For Sandra Leon, a Coney Island mother living in a NYCHA apartment, home has meant cracked bathroom tile, fractured flooring and a constant fear that her family is being exposed to lead. She says she has had open repair tickets going back to 2023, yet the broken surfaces are still there and the anxiety over her family's health has only grown. Leon believes the crumbling tile and plaster contain lead and says inspections have not turned into real fixes, a situation that echoes long-running complaints from many public-housing tenants about sluggish repair work.
According to News 12, a NYCHA report from January 2025 confirmed lead-based paint in Leon's bathroom. Leon told the outlet she has been dealing with open work tickets since 2023 and said she was informed the cracked tile contains lead. "It's just plain horrible. This is three years in the making," she told News 12. In a statement to the station, NYCHA said staff will "work with the resident to schedule the necessary abatement and expedite the carpentry, plastering and painting work."
How NYCHA says it handles lead
NYCHA says it addresses lead hazards through its TEMPO Abatement Program, which, according to NYCHA, puts occupied apartments first, with a special focus on homes where children under 6 live. The agency reports completing thousands of abatements across its buildings. NYCHA's public materials state that abatements are carried out to the city's 0.5 mg/cm² standard and that residents can be temporarily relocated while the work is underway. Tenants are directed to the Customer Contact Center and the MyNYCHA portal to open work tickets and arrange abatement scheduling.
Why Coney Island residents worry
City health data shows that Coney Island, grouped with Sheepshead Bay, had an elevated blood-lead level rate of 8.8 per 1,000 children tested in 2024, underscoring that lead exposure is still a neighborhood concern, according to NYC Health. Lead from deteriorating paint and older plumbing can impair children's learning and development, and public-health officials stress there is no safe amount of lead in the blood. While they wait for abatement, tenants in public housing often focus on getting children tested and carefully documenting repair requests.
What tenants can do next
NYCHA lists its Customer Contact Center at 718-707-7771 and the MyNYCHA portal as the primary tools to report hazards and schedule repairs or lead abatement work. The agency's NYCHA contact information includes walk-in locations and complaint paths for tenants who need to escalate issues. If repairs stall, residents can save copies of work tickets, ask management for written timelines and reach out to local councilmembers or city health and housing agencies for help. Legal services and tenant-advocacy organizations can also assist tenants who want to push harder on unresolved hazards.

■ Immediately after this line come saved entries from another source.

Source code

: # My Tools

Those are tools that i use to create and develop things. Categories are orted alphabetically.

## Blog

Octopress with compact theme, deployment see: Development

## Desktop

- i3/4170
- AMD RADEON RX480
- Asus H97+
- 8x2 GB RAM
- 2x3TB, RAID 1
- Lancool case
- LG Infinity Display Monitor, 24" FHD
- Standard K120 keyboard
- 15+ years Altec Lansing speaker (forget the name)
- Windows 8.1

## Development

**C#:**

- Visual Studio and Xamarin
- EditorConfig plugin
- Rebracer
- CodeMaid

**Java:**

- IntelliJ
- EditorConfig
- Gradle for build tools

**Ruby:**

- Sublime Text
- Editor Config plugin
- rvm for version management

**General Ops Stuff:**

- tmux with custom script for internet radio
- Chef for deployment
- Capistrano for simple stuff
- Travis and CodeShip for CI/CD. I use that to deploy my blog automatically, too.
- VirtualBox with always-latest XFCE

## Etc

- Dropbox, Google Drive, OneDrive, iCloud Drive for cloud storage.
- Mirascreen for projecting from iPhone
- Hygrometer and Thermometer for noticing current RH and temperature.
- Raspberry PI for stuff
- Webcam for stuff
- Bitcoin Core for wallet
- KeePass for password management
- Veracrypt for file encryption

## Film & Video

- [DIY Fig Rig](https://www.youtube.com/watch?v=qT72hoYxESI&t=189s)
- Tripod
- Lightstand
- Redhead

Leon says she is simply asking for a safe home while she waits for NYCHA to follow through on the promised abatement. "They know that there's lead, but nothing is getting done," she told News 12. Neighbors say similar maintenance backlogs are common across nearby developments. For now, Coney Island tenants are watching for work crews and hoping NYCHA's abatement program can finally catch up to the problem.